[RECORDED DATA — start]
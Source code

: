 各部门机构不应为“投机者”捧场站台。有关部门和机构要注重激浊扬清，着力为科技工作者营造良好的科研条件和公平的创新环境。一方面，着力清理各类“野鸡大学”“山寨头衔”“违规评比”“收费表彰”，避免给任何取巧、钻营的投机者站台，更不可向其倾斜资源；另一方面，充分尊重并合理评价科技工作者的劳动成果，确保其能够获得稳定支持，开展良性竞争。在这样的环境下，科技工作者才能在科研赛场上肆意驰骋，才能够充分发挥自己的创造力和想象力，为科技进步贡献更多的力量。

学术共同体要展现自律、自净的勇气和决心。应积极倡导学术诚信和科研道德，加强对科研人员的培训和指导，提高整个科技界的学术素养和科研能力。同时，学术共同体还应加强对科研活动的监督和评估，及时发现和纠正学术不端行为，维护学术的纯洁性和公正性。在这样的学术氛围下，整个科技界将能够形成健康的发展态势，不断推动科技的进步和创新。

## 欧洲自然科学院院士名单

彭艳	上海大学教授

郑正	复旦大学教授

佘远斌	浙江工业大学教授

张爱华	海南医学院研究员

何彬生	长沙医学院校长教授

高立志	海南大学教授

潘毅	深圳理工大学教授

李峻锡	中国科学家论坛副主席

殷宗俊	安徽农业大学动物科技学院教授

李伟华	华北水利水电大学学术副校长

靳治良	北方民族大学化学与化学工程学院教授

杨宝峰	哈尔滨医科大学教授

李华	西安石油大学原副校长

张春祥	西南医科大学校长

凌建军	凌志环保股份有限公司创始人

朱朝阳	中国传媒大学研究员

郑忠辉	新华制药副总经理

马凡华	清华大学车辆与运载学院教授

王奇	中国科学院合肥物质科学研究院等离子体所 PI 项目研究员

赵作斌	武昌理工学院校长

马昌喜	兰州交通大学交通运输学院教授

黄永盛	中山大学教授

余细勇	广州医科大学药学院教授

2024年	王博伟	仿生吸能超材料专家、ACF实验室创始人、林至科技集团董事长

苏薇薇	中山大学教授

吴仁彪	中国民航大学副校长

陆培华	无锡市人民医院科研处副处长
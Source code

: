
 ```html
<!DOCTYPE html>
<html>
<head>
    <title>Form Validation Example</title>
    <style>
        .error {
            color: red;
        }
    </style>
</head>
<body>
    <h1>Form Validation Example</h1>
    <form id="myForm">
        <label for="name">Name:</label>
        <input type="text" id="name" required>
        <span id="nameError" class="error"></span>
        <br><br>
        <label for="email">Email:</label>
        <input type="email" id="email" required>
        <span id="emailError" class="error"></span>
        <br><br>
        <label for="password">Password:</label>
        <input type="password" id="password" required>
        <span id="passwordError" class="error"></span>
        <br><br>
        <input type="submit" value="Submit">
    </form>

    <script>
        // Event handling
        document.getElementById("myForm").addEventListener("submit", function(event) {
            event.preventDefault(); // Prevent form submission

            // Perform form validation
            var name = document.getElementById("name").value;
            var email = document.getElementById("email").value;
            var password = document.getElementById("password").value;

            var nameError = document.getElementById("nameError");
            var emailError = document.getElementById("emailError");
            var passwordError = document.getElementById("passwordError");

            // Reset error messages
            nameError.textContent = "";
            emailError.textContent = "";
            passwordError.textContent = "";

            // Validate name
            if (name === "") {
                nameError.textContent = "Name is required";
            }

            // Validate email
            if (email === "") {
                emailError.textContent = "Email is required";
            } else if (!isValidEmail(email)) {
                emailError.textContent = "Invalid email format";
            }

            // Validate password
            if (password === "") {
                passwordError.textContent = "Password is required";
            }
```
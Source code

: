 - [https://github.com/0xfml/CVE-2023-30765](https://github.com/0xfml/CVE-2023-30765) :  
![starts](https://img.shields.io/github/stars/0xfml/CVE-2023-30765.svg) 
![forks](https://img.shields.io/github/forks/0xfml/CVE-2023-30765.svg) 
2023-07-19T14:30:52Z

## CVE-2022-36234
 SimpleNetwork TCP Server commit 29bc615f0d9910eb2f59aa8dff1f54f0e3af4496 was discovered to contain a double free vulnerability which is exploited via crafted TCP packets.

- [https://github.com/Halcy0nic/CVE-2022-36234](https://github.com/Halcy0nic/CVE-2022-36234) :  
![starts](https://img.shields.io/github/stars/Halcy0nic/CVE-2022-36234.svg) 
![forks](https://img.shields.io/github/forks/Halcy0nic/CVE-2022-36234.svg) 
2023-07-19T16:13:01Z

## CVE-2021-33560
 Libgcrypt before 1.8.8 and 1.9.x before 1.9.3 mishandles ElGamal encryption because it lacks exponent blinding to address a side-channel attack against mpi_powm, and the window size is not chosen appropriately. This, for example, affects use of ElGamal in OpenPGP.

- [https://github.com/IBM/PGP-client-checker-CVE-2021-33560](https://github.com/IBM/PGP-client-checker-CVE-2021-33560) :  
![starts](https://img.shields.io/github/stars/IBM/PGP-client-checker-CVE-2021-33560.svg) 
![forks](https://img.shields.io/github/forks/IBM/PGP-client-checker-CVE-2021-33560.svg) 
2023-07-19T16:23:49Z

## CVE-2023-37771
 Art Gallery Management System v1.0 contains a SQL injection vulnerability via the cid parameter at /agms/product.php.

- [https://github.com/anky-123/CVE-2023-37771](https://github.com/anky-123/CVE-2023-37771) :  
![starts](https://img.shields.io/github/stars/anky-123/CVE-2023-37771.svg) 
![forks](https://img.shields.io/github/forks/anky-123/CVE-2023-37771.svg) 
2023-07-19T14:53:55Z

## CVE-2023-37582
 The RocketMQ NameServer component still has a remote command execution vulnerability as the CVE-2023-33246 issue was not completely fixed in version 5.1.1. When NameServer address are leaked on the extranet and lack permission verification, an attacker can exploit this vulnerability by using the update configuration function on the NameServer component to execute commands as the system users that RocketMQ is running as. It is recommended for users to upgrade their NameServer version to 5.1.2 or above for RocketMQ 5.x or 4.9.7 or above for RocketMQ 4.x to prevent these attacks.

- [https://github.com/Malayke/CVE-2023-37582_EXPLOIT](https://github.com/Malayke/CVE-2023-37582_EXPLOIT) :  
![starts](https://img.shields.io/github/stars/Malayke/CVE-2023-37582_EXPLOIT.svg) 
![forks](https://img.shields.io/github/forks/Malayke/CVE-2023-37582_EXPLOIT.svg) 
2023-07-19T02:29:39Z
[RECORDED DATA — finish]
Every line in the data that holds "forks" should be copied out.

- **YOUR SOLUTION**:
![forks](https://img.shields.io/github/forks/0xfml/CVE-2023-30765.svg) 
![forks](https://img.shields.io/github/forks/Halcy0nic/CVE-2022-36234.svg) 
![forks](https://img.shields.io/github/forks/IBM/PGP-client-checker-CVE-2021-33560.svg) 
![forks](https://img.shields.io/github/forks/anky-123/CVE-2023-37771.svg) 
![forks](https://img.shields.io/github/forks/Malayke/CVE-2023-37582_EXPLOIT.svg) 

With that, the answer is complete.